I was so relieved when I got home and I wasn't as groggy as I was the last two procedures. I had life in me. I wasn't sick and throwing up like I had expected. And I didn't lose my appetite. I've been so much happier with this go around and a lot of that is due to the way I prepared myself and support I have from my friends. I haven't been left alone since my surgery. I feel so loved and cared for...Not to mention this 5 inch feather topper that I like to call "Heaven" and the sheets I splurged on are also contributing to the good vibes. After getting used to my pill regime, getting food in my belly, and processing everything that had change that day it started to sink in....this complication just added 3 more months to my recovery time. My brain started racing with logistics and my my body froze into a partial state of anxiety and shock. I had to talk my self down from the upset and remind myself what the bigger picture is. That helped a lot and yet regardless of how much we understand that it'll "make sense later" or "be better in the long run" Sometimes it just doesn't take the pain away RIGHT NOW. And the RIGHT NOW is what hurts. Not the past and not the future. Thats also the beautiful part.... RIGHT NOW doesn't last forever. It's a moment in time and it's already gone as we speak...

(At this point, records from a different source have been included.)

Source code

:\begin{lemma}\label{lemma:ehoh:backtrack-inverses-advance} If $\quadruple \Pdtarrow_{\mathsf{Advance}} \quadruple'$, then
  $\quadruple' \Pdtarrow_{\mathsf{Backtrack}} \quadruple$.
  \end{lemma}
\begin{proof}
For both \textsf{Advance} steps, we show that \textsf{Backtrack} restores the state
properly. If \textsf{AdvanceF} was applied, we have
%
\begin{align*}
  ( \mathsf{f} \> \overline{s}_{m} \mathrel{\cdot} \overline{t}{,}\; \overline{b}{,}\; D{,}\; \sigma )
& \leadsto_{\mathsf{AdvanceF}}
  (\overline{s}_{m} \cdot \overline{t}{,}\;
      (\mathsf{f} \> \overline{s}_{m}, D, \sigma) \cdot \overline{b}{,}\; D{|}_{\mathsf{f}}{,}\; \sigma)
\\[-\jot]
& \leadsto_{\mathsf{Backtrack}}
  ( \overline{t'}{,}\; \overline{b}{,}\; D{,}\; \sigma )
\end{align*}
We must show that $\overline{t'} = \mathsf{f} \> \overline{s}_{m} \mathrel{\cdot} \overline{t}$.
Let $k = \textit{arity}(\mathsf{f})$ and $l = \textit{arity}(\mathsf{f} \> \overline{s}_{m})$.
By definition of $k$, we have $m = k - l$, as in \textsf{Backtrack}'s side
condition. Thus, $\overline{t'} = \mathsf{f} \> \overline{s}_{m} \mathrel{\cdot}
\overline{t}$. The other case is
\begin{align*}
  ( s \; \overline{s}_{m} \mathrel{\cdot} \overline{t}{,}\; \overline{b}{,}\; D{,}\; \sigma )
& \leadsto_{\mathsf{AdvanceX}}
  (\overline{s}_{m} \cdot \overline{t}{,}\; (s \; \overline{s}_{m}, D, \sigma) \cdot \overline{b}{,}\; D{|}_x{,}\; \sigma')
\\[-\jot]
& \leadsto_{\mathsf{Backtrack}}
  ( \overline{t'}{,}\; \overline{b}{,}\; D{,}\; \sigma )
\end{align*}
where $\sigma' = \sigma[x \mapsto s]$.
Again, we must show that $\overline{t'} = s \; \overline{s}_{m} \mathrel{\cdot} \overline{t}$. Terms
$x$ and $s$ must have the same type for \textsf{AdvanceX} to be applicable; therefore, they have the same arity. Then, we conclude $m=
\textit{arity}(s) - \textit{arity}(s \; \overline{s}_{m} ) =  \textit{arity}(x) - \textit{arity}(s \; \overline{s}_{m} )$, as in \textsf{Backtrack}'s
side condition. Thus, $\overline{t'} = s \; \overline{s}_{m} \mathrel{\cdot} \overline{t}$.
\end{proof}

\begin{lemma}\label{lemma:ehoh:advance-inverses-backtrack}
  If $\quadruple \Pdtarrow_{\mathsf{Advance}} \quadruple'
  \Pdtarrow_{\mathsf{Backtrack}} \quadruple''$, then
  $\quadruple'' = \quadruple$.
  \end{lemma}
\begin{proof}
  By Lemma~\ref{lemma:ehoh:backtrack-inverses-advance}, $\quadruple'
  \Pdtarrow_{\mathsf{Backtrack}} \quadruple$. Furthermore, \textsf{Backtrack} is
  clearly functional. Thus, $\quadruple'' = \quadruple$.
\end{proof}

That night a few things came to my mind in my hazy state and I reached to my journal to jot them down...
"My patience is being tested.... remain at peace: My body needs TLC....Love on it: My mind and soul need a breather to step back and clearly envision my new path: I'm comfortable: I'm happy: I'm grateful for this experience: And I'm incredibly blessed to have an army of support behind me and a shower of love constantly renewing me"
Just a few things Nikole reported back:
-Woke up from a nap- had a conversation I don't remember then said to the nurses and doctors "I love you all!!!! Good bye." and ---BAM-- back to sleep.
-Proceded to tell all the nurses and doctors about how I was going to work on improving my Port De Bras (arms) for the next 7 months. (Enjoy video below)
-Insisted on taking photos in my granny panties.
-Had a 20 min conversation with my surgeon and another with my anesthesiologist both of which I remember nothing about and hope I kept appropriate... We were on hugging terms on Tuesday so I still I have faith in myself.
P.s. After she told me some of the things I said and did I remembered doing them, but my time line was all off. I could have sworn everything happened before my surgery. I argued it so hard that Nikole had to point out that my knee was wrapped up in bandages in all of the media she had taken. Dang it, she got me again.